[Your objective]: From the entries below, please output exactly the lines starting at the one containing "horse is either brown or black." and ending at the one containing "(&forall;x)(Ax &sup; (&exist;y)(Fy & Exy))", both included.

==============================

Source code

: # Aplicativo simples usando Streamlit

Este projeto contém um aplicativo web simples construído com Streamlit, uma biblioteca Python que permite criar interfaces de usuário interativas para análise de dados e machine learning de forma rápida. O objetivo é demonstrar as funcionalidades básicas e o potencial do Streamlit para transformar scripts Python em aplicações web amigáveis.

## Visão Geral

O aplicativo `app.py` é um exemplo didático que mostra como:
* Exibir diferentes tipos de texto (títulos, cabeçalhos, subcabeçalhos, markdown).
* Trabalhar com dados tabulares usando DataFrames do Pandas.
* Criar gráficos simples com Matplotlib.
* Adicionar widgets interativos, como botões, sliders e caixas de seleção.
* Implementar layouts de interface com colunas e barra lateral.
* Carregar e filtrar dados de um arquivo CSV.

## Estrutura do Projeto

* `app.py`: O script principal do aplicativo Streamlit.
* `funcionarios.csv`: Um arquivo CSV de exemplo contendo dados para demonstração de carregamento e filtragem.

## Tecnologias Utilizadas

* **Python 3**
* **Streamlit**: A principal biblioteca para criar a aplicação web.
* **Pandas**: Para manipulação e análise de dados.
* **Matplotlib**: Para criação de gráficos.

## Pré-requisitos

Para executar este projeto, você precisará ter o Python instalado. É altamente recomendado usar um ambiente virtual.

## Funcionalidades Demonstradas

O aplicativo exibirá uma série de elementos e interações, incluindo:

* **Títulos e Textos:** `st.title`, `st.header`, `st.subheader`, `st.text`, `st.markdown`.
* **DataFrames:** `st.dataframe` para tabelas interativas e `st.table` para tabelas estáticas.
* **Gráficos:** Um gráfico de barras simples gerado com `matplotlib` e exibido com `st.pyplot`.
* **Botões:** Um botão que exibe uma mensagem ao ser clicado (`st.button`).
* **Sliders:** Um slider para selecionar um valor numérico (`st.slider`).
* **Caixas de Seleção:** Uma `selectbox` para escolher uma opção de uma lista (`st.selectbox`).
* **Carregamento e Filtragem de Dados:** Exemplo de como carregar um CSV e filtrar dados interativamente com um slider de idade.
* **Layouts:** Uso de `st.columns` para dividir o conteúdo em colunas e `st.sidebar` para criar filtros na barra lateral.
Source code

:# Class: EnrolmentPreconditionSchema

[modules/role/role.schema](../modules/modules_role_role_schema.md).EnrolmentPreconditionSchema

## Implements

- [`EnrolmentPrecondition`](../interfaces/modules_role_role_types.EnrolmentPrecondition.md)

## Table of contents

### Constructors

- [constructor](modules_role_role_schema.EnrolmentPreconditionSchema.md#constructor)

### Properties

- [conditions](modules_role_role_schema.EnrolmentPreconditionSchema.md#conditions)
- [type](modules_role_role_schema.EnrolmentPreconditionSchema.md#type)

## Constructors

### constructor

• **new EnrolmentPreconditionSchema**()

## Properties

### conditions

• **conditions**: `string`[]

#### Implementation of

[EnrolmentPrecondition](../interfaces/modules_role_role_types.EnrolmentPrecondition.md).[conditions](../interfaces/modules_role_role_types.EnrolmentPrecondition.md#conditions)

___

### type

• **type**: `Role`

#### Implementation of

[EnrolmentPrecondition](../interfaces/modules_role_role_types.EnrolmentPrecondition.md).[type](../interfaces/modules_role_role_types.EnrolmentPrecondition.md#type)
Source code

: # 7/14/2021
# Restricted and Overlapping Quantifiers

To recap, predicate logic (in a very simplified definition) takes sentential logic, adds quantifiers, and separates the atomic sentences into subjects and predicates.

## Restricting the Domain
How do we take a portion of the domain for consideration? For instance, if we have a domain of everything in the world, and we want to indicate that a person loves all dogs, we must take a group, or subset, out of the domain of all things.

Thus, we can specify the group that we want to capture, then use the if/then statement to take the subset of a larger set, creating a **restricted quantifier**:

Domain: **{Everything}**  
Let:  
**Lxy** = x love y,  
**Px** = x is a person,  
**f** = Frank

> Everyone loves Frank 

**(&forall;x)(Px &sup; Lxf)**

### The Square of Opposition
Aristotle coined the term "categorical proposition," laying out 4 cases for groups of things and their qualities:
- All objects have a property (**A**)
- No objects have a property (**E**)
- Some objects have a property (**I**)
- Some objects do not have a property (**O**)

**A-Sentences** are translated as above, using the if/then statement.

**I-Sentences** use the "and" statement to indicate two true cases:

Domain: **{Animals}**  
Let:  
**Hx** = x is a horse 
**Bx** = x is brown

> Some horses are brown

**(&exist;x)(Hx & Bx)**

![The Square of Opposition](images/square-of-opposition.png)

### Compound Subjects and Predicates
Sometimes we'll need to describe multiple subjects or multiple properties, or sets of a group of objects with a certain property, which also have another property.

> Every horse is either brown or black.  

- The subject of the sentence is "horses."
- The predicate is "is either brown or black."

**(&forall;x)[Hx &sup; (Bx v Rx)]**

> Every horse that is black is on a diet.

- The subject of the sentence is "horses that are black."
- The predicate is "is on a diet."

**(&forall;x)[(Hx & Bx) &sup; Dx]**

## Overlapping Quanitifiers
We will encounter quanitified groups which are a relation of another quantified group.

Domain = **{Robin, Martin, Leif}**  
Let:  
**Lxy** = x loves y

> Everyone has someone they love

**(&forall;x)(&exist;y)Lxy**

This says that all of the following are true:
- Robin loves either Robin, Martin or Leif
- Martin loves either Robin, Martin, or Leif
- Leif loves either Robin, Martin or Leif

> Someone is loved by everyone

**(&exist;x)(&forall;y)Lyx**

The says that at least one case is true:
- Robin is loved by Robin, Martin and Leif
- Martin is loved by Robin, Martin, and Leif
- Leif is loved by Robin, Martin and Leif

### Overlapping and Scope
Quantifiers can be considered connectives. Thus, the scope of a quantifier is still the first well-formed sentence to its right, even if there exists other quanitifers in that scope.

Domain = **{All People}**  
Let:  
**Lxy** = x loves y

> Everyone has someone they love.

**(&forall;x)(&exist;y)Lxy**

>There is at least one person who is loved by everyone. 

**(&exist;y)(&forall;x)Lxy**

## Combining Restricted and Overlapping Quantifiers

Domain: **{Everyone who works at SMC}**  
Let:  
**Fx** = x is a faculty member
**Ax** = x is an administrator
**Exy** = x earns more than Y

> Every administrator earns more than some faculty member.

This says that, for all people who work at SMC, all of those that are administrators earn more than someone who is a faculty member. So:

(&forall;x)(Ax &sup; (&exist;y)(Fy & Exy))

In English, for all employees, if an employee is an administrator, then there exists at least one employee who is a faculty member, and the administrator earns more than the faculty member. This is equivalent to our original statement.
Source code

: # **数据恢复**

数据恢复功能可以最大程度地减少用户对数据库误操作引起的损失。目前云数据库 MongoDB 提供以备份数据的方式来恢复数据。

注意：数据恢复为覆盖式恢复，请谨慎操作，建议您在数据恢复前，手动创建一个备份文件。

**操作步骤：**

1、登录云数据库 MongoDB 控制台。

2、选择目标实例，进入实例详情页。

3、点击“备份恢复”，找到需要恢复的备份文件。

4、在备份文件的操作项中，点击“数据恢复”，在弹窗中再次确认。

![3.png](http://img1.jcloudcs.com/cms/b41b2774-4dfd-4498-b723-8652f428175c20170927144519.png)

==============================

[Reply]:
> Every horse is either brown or black.  

- The subject of the sentence is "horses."
- The predicate is "is either brown or black."

**(&forall;x)[Hx &sup; (Bx v Rx)]**

> Every horse that is black is on a diet.

- The subject of the sentence is "horses that are black."
- The predicate is "is on a diet."

**(&forall;x)[(Hx & Bx) &sup; Dx]**

## Overlapping Quanitifiers
We will encounter quanitified groups which are a relation of another quantified group.

Domain = **{Robin, Martin, Leif}**  
Let:  
**Lxy** = x loves y

> Everyone has someone they love

**(&forall;x)(&exist;y)Lxy**

This says that all of the following are true:
- Robin loves either Robin, Martin or Leif
- Martin loves either Robin, Martin, or Leif
- Leif loves either Robin, Martin or Leif

> Someone is loved by everyone

**(&exist;x)(&forall;y)Lyx**

The says that at least one case is true:
- Robin is loved by Robin, Martin and Leif
- Martin is loved by Robin, Martin, and Leif
- Leif is loved by Robin, Martin and Leif

### Overlapping and Scope
Quantifiers can be considered connectives. Thus, the scope of a quantifier is still the first well-formed sentence to its right, even if there exists other quanitifers in that scope.

Domain = **{All People}**  
Let:  
**Lxy** = x loves y

> Everyone has someone they love.

**(&forall;x)(&exist;y)Lxy**

>There is at least one person who is loved by everyone. 

**(&exist;y)(&forall;x)Lxy**

## Combining Restricted and Overlapping Quantifiers

Domain: **{Everyone who works at SMC}**  
Let:  
**Fx** = x is a faculty member
**Ax** = x is an administrator
**Exy** = x earns more than Y

> Every administrator earns more than some faculty member.

This says that, for all people who work at SMC, all of those that are administrators earn more than someone who is a faculty member. So:

(&forall;x)(Ax &sup; (&exist;y)(Fy & Exy))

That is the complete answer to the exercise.